-- What to produce --
Within this material, how many lines include the word "Printed"? Answer with a number and nothing more.

-- Data listing --
◇ ◇ ◇ ◇

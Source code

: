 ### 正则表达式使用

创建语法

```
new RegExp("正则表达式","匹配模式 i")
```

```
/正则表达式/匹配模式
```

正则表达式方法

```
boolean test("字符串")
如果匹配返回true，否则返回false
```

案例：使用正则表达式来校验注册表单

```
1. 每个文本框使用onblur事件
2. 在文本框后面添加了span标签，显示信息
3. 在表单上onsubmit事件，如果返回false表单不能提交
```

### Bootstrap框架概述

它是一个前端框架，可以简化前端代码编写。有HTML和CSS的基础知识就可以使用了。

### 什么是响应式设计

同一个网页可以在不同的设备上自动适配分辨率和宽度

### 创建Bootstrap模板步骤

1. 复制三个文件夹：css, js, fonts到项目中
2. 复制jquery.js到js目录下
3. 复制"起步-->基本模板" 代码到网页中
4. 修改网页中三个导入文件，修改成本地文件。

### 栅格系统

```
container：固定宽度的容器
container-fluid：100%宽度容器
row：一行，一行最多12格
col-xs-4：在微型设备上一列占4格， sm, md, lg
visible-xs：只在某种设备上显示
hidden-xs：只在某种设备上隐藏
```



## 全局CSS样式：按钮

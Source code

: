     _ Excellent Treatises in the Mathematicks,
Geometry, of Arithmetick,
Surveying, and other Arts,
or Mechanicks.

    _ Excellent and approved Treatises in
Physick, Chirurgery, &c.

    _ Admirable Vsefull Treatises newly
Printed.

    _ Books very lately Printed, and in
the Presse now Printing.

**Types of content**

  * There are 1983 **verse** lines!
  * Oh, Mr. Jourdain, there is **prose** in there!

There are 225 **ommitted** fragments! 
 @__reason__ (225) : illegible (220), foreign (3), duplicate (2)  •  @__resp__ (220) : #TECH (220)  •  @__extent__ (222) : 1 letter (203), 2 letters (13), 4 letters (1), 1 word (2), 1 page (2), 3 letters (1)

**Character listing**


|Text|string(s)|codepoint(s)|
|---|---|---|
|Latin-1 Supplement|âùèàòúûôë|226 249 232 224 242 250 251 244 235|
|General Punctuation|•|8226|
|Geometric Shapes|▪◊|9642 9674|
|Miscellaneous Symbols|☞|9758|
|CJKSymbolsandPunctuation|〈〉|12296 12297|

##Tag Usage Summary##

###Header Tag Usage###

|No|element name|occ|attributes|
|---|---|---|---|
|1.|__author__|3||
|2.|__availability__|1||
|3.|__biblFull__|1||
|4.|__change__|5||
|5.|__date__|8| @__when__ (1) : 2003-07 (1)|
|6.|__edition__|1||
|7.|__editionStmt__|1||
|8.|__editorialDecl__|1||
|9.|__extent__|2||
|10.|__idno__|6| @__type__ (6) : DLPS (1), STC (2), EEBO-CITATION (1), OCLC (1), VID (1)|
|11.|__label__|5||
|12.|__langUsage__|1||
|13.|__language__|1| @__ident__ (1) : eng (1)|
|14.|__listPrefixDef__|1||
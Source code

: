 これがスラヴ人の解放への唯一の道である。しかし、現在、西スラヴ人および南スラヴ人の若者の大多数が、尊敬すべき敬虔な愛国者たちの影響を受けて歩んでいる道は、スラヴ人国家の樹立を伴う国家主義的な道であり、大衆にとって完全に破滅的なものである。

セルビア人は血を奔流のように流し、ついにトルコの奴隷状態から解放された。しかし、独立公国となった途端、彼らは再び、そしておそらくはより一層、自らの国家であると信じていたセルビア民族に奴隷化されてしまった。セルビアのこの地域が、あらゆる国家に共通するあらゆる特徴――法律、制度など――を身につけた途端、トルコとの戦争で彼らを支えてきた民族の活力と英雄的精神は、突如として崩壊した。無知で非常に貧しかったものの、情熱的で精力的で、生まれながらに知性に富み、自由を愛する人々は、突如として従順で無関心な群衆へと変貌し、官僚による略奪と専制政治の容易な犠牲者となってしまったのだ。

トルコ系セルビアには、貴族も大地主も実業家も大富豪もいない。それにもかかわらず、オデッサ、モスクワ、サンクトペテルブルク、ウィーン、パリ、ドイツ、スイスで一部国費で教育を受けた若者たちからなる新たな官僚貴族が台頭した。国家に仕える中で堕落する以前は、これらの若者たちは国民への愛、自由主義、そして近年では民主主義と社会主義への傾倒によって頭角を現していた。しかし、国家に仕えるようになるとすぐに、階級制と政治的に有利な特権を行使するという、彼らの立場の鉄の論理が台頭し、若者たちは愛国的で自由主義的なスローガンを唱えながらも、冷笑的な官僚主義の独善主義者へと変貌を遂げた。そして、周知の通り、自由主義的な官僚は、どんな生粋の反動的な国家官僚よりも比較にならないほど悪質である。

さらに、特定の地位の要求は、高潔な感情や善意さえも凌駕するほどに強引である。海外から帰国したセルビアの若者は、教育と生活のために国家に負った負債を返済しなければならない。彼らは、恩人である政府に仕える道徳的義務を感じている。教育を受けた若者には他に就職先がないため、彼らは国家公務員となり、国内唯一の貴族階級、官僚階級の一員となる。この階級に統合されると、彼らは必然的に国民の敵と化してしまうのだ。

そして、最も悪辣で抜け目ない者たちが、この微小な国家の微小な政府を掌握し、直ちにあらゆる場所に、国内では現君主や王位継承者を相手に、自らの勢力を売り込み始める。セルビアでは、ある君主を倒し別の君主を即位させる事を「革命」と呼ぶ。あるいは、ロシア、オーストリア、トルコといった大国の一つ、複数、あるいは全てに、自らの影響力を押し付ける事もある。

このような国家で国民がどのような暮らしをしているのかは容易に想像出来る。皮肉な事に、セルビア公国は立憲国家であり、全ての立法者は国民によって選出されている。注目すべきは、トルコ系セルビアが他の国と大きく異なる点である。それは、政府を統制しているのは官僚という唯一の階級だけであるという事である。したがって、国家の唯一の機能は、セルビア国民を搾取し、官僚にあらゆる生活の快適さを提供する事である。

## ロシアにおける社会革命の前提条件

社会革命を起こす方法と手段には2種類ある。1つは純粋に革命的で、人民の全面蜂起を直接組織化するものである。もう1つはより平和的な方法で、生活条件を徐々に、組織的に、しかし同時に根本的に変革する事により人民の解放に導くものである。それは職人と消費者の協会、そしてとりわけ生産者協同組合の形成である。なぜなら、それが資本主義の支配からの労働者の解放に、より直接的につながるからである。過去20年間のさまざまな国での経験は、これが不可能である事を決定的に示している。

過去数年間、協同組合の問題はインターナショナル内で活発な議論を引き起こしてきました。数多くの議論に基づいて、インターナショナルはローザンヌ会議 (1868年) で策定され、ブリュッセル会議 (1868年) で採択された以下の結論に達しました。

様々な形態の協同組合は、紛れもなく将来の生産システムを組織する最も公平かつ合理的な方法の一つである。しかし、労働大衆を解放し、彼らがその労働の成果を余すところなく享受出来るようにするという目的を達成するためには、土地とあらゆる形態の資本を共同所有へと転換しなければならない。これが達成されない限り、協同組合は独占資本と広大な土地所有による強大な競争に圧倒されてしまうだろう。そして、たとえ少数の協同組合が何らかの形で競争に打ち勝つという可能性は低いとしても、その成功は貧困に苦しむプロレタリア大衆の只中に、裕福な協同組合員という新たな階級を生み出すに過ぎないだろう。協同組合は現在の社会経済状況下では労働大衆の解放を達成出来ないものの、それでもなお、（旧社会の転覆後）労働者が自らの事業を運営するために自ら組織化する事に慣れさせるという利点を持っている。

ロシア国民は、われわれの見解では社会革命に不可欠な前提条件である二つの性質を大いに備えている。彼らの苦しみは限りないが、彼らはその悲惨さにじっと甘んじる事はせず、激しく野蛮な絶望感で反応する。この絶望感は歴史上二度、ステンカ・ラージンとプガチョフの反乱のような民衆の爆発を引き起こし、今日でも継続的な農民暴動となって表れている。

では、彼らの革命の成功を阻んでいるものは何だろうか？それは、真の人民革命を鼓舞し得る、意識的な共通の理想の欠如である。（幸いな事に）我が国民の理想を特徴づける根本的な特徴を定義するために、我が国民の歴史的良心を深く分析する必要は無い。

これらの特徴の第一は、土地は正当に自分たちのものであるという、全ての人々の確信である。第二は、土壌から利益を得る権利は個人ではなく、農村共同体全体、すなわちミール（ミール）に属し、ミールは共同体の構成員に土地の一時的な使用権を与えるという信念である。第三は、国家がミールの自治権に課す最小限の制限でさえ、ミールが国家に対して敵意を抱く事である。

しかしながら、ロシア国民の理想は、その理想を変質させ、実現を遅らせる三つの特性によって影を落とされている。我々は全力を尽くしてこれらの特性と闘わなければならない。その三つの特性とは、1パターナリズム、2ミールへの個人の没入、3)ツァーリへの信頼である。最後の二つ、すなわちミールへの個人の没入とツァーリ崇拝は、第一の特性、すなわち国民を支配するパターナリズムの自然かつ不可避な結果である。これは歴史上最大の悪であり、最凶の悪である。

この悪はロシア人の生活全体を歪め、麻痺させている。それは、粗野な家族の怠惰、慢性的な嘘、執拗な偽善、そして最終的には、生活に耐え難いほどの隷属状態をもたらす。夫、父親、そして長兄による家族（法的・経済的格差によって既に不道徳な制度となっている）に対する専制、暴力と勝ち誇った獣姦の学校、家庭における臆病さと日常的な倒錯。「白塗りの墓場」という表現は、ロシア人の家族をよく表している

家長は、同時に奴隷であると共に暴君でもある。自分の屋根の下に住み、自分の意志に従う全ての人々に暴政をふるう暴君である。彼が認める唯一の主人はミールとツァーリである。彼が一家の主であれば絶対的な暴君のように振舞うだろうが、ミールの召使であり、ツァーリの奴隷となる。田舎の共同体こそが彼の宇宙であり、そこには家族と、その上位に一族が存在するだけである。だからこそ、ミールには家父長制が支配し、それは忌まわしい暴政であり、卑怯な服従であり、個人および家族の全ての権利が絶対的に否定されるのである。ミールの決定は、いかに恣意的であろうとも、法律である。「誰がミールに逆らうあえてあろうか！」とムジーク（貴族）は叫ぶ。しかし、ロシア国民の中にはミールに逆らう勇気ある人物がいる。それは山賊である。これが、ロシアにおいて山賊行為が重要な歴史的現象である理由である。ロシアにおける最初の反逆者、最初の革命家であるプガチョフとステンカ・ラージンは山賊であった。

◇ ◇ ◇ ◇

-- Response to this task --
2